• [Stored items]
▼

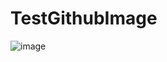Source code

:# TestGithubImage

![image](https://github.com/TianYe2017/TestGithubImage/blob/master/EE569_HW1_2017Spring_v5.png)

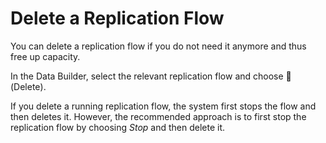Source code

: <!-- loiobdd81ec3fb144bdab7d3a7dc25947efe -->

<link rel="stylesheet" type="text/css" href="../css/sap-icons.css"/>

# Delete a Replication Flow

You can delete a replication flow if you do not need it anymore and thus free up capacity.

In the Data Builder, select the relevant replication flow and choose <span class="FPA-icons-V3"></span> \(Delete\).

If you delete a running replication flow, the system first stops the flow and then deletes it. However, the recommended approach is to first stop the replication flow by choosing *Stop* and then delete it.

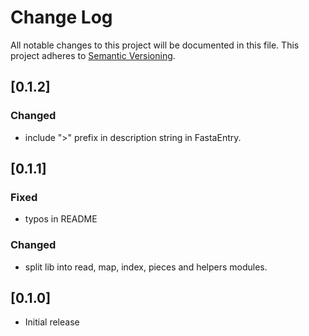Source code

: # Change Log

All notable changes to this project will be documented in this file.
This project adheres to [Semantic Versioning](http://semver.org/).

## [0.1.2]

### Changed

- include ">" prefix in description string in FastaEntry.

## [0.1.1]

### Fixed

- typos in README

### Changed

- split lib into read, map, index, pieces and helpers modules.

## [0.1.0]

- Initial release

▲

• [WHAT THE TASK REQUIRES]
The records are to be duplicated in full and exactly, with images left out.

• [PROBLEM SOLUTION]
Source code

:# TestGithubImage

![image](https://github.com/TianYe2017/TestGithubImage/blob/master/EE569_HW1_2017Spring_v5.png)

Source code

: <!-- loiobdd81ec3fb144bdab7d3a7dc25947efe -->

<link rel="stylesheet" type="text/css" href="../css/sap-icons.css"/>

# Delete a Replication Flow

You can delete a replication flow if you do not need it anymore and thus free up capacity.

In the Data Builder, select the relevant replication flow and choose <span class="FPA-icons-V3"></span> \(Delete\).

If you delete a running replication flow, the system first stops the flow and then deletes it. However, the recommended approach is to first stop the replication flow by choosing *Stop* and then delete it.

Source code

: # Change Log

All notable changes to this project will be documented in this file.
This project adheres to [Semantic Versioning](http://semver.org/).

## [0.1.2]

### Changed

- include ">" prefix in description string in FastaEntry.

## [0.1.1]

### Fixed

- typos in README

### Changed

- split lib into read, map, index, pieces and helpers modules.

## [0.1.0]

- Initial release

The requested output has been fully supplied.